# Avaliação e validação de experimentos


In [None]:
import numpy as np
import pandas as pd

In [None]:
# Semente aleatória para reproducibilidade dos experimentos (reproducão dos experimentos)

SEED = 17

In [None]:
df_raw = pd.read_csv('data/stars_complete.csv')

print(df_raw.shape)

In [None]:
df_raw.head(9).T

In [None]:
df_raw.info()
df_raw.describe().T


In [None]:
# COLUNAS QUE PRECISAM DE ATENCAO
# subints: remover outliers
# subbands: remover outliers
# profile: normalizar

def remove_outliers(df_raw: pd.DataFrame, col_names: list[str], min:float = 0.25, max:float = 0.75) -> pd.DataFrame:
    
    rows_list = pd.Series(True, index=df_raw.index)

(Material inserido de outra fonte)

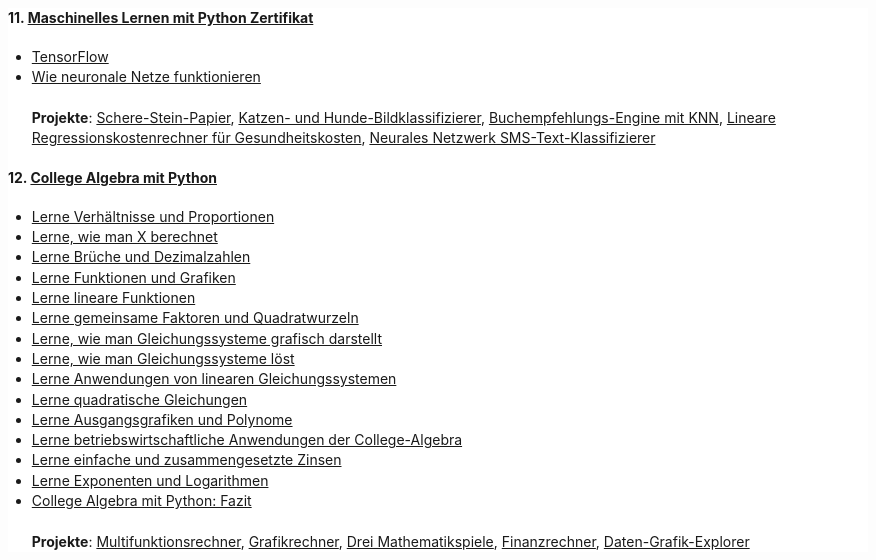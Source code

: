 #### 11. [Maschinelles Lernen mit Python Zertifikat](https://www.freecodecamp.org/learn/machine-learning-with-python/)

- [TensorFlow](https://www.freecodecamp.org/learn/machine-learning-with-python/#tensorflow)
- [Wie neuronale Netze funktionieren](https://www.freecodecamp.org/learn/machine-learning-with-python/#how-neural-networks-work)
  <br />
  <br />
  **Projekte**: [Schere-Stein-Papier](https://www.freecodecamp.org/learn/machine-learning-with-python/machine-learning-with-python-projects/rock-paper-scissors), [Katzen- und Hunde-Bildklassifizierer](https://www.freecodecamp.org/learn/machine-learning-with-python/machine-learning-with-python-projects/cat-and-dog-image-classifier), [Buchempfehlungs-Engine mit KNN](https://www.freecodecamp.org/learn/machine-learning-with-python/machine-learning-with-python-projects/book-recommendation-engine-using-knn), [Lineare Regressionskostenrechner für Gesundheitskosten](https://www.freecodecamp.org/learn/machine-learning-with-python/machine-learning-with-python-projects/linear-regression-health-costs-calculator), [Neurales Netzwerk SMS-Text-Klassifizierer](https://www.freecodecamp.org/learn/machine-learning-with-python/machine-learning-with-python-projects/neural-network-sms-text-classifier)

#### 12. [College Algebra mit Python](https://www.freecodecamp.org/learn/college-algebra-with-python/)

- [Lerne Verhältnisse und Proportionen](https://www.freecodecamp.org/learn/college-algebra-with-python/#learn-ratios-and-proportions)
- [Lerne, wie man X berechnet](https://www.freecodecamp.org/learn/college-algebra-with-python/#learn-how-to-solve-for-x)
- [Lerne Brüche und Dezimalzahlen](https://www.freecodecamp.org/learn/college-algebra-with-python/#learn-fractions-and-decimals)
- [Lerne Funktionen und Grafiken](https://www.freecodecamp.org/learn/college-algebra-with-python/#learn-functions-and-graphing)
- [Lerne lineare Funktionen](https://www.freecodecamp.org/learn/college-algebra-with-python/#learn-linear-functions)
- [Lerne gemeinsame Faktoren und Quadratwurzeln](https://www.freecodecamp.org/learn/college-algebra-with-python/#learn-common-factors-and-square-roots)
- [Lerne, wie man Gleichungssysteme grafisch darstellt](https://www.freecodecamp.org/learn/college-algebra-with-python/#learn-how-to-graph-systems-of-equations)
- [Lerne, wie man Gleichungssysteme löst](https://www.freecodecamp.org/learn/college-algebra-with-python/#learn-how-to-solve-systems-of-equations)
- [Lerne Anwendungen von linearen Gleichungssystemen](https://www.freecodecamp.org/learn/college-algebra-with-python/#learn-applications-of-linear-systems)
- [Lerne quadratische Gleichungen](https://www.freecodecamp.org/learn/college-algebra-with-python/#learn-quadratic-equations)
- [Lerne Ausgangsgrafiken und Polynome](https://www.freecodecamp.org/learn/college-algebra-with-python/#learn-parent-graphs-and-polynomials)
- [Lerne betriebswirtschaftliche Anwendungen der College-Algebra](https://www.freecodecamp.org/learn/college-algebra-with-python/#learn-business-applications-of-college-algebra)
- [Lerne einfache und zusammengesetzte Zinsen](https://www.freecodecamp.org/learn/college-algebra-with-python/#learn-simple-and-compound-interest)
- [Lerne Exponenten und Logarithmen](https://www.freecodecamp.org/learn/college-algebra-with-python/#learn-exponents-and-logarithms)
- [College Algebra mit Python: Fazit](https://www.freecodecamp.org/learn/college-algebra-with-python/#college-algebra-with-python-conclusion)
  <br />
  <br />
  **Projekte**: [Multifunktionsrechner](https://www.freecodecamp.org/learn/college-algebra-with-python/#build-a-multi-function-calculator-project), [Grafikrechner](https://www.freecodecamp.org/learn/college-algebra-with-python/#build-a-graphing-calculator-project), [Drei Mathematikspiele](https://www.freecodecamp.org/learn/college-algebra-with-python/#build-three-math-games-project), [Finanzrechner](https://www.freecodecamp.org/learn/college-algebra-with-python/#build-a-financial-calculator-project), [Daten-Grafik-Explorer](https://www.freecodecamp.org/learn/college-algebra-with-python/#build-a-data-graph-explorer-project)
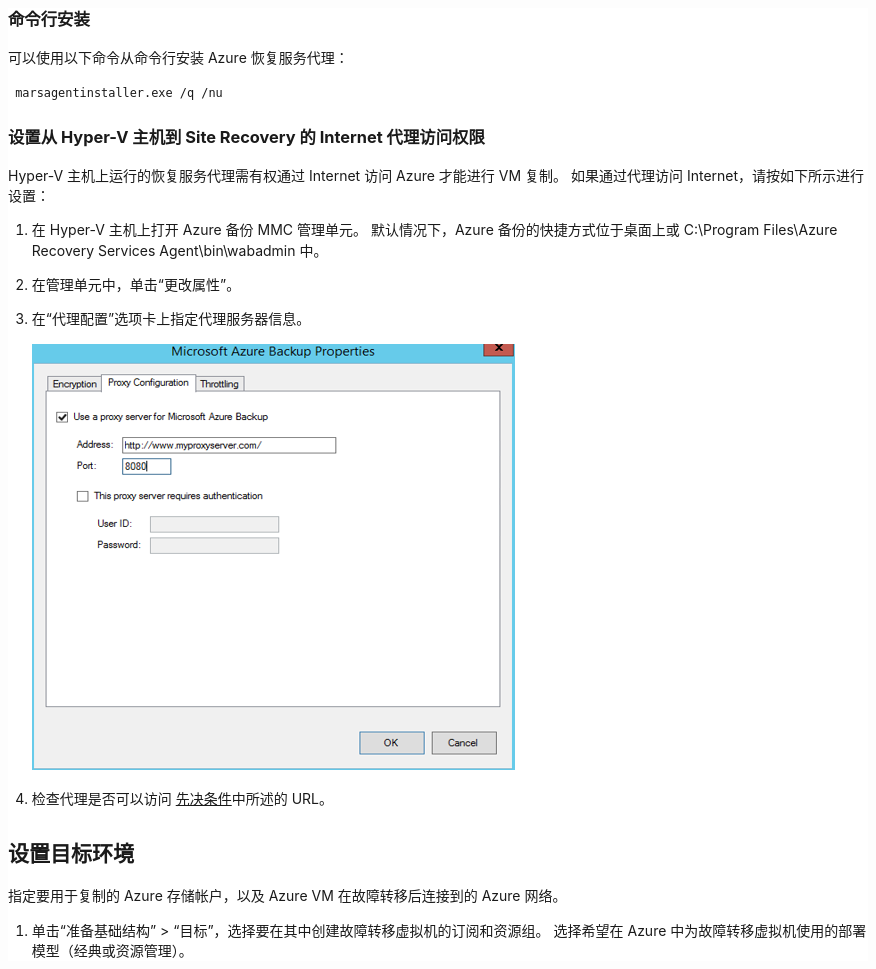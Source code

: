 ### <a name="command-line-installation"></a>命令行安装
可以使用以下命令从命令行安装 Azure 恢复服务代理：

     marsagentinstaller.exe /q /nu

### <a name="set-up-internet-proxy-access-to-site-recovery-from-hyper-v-hosts"></a>设置从 Hyper-V 主机到 Site Recovery 的 Internet 代理访问权限

Hyper-V 主机上运行的恢复服务代理需有权通过 Internet 访问 Azure 才能进行 VM 复制。 如果通过代理访问 Internet，请按如下所示进行设置：

1. 在 Hyper-V 主机上打开 Azure 备份 MMC 管理单元。 默认情况下，Azure 备份的快捷方式位于桌面上或 C:\Program Files\Azure Recovery Services Agent\bin\wabadmin 中。
2. 在管理单元中，单击“更改属性”。
3. 在“代理配置”选项卡上指定代理服务器信息。

    ![注册 MARS 代理](./media/site-recovery-vmm-to-azure/mars-proxy.png)
4. 检查代理是否可以访问 [先决条件](#on-premises-prerequisites)中所述的 URL。

## <a name="set-up-the-target-environment"></a>设置目标环境
指定要用于复制的 Azure 存储帐户，以及 Azure VM 在故障转移后连接到的 Azure 网络。

1. 单击“准备基础结构” > “目标”，选择要在其中创建故障转移虚拟机的订阅和资源组。 选择希望在 Azure 中为故障转移虚拟机使用的部署模型（经典或资源管理）。
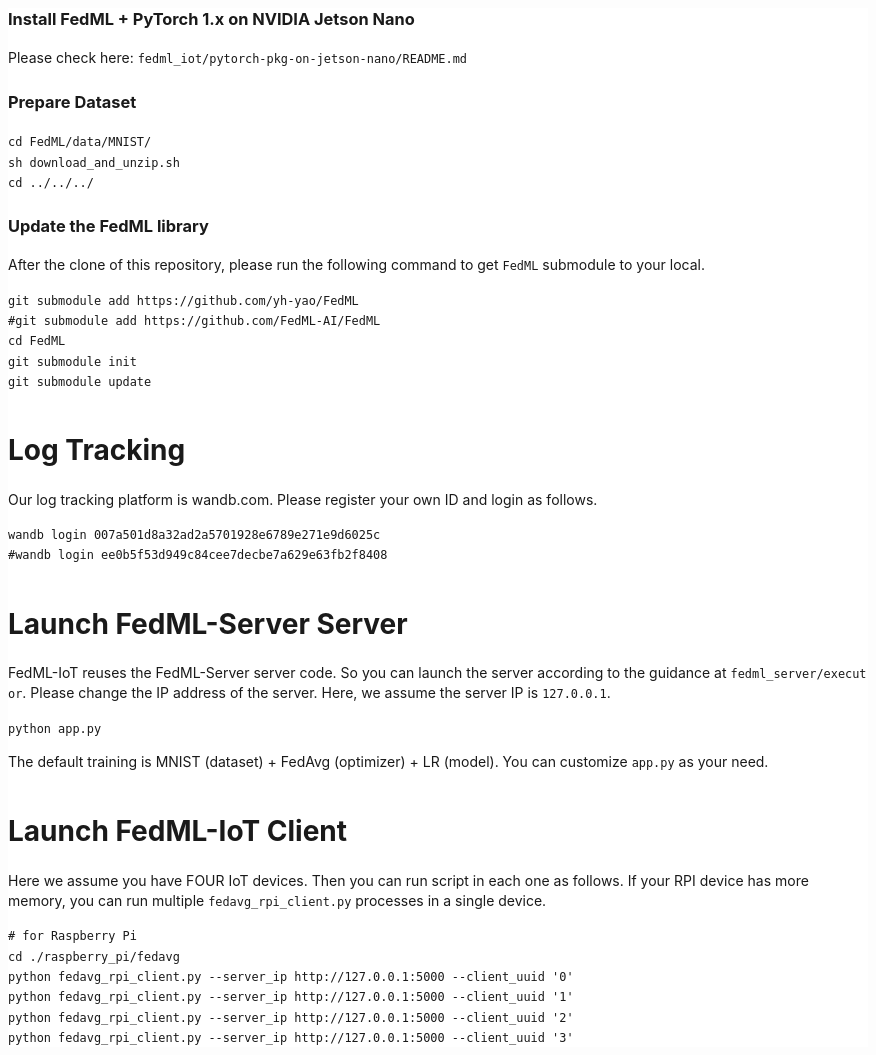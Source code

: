 ### Install FedML + PyTorch 1.x on NVIDIA Jetson Nano
Please check here: `fedml_iot/pytorch-pkg-on-jetson-nano/README.md`

### Prepare Dataset
```
cd FedML/data/MNIST/
sh download_and_unzip.sh
cd ../../../
```
### Update the FedML library

After the clone of this repository, please run the following command to get `FedML` submodule to your local.
```
git submodule add https://github.com/yh-yao/FedML
#git submodule add https://github.com/FedML-AI/FedML
cd FedML
git submodule init
git submodule update
```

# Log Tracking
Our log tracking platform is wandb.com. Please register your own ID and login as follows.
```
wandb login 007a501d8a32ad2a5701928e6789e271e9d6025c
#wandb login ee0b5f53d949c84cee7decbe7a629e63fb2f8408
```

# Launch FedML-Server Server
FedML-IoT reuses the FedML-Server server code. So you can launch the server according to the guidance at `fedml_server/executor`.
Please change the IP address of the server. Here, we assume the server IP is `127.0.0.1`.
```
python app.py
```
The default training is MNIST (dataset) + FedAvg (optimizer) + LR (model).
You can customize `app.py` as your need.



# Launch FedML-IoT Client
Here we assume you have FOUR IoT devices. Then you can run script in each one as follows.
If your RPI device has more memory, you can run multiple `fedavg_rpi_client.py` processes in a single device.
```
# for Raspberry Pi
cd ./raspberry_pi/fedavg
python fedavg_rpi_client.py --server_ip http://127.0.0.1:5000 --client_uuid '0'
python fedavg_rpi_client.py --server_ip http://127.0.0.1:5000 --client_uuid '1'
python fedavg_rpi_client.py --server_ip http://127.0.0.1:5000 --client_uuid '2'
python fedavg_rpi_client.py --server_ip http://127.0.0.1:5000 --client_uuid '3'
```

    for col_name in col_names:
        q1 = df_raw[col_name].quantile(min)
        q3 = df_raw[col_name].quantile(max)
        iqr = q3 - q1

        limite_inferior = q1 - 1.5 * iqr
        limite_superior = q3 + 1.5 * iqr

        batata = (df_raw[col_name] >= limite_inferior) & (df_raw[col_name] <= limite_superior)

        rows_list &= batata

    return df_raw[rows_list]


colunas = ["subints", "profile", "subbands"]
df_filtered = remove_outliers(df_raw, colunas)

df_filtered.describe().T



In [None]:
# # ATENCAO
# # subbands ficou tudo zero apoós remover outliers, conferir se esse atributo eh importante
# df_filtered = df_filtered.drop(columns="subbands")


# # A coluna "profile" esta variando de mais (min 5.260601e+96, max 1.203514e+98)
# from sklearn.preprocessing import PowerTransformer

# pt = PowerTransformer(method='yeo-johnson')
# df_filtered['profile'] = pt.fit_transform(df_filtered[['profile']])

# df_filtered.describe().T

In [None]:
# # Perdemos muito tempo com essas colunas problematicas, removerei elas
# colunas = ["subints", "profile", "subbands"]
# df = df_filtered.drop(columns=colunas)


# Remover algumas colunas aleatorias para dificultar o problema
disperso = ['subints', 'subbands', 'profile', 'period_index', 'accn_values']
concentrado = ['dm_index', 'dm_values', 'dm_curve_snr_values']#, 'accn_curve_snr_values']
numero = ['rajd', 'decjd', 'bary_period', 'topo_period', 'dm', 'snr', 'width', 'accn', 'hits', 'rank']#, 'fftsnr']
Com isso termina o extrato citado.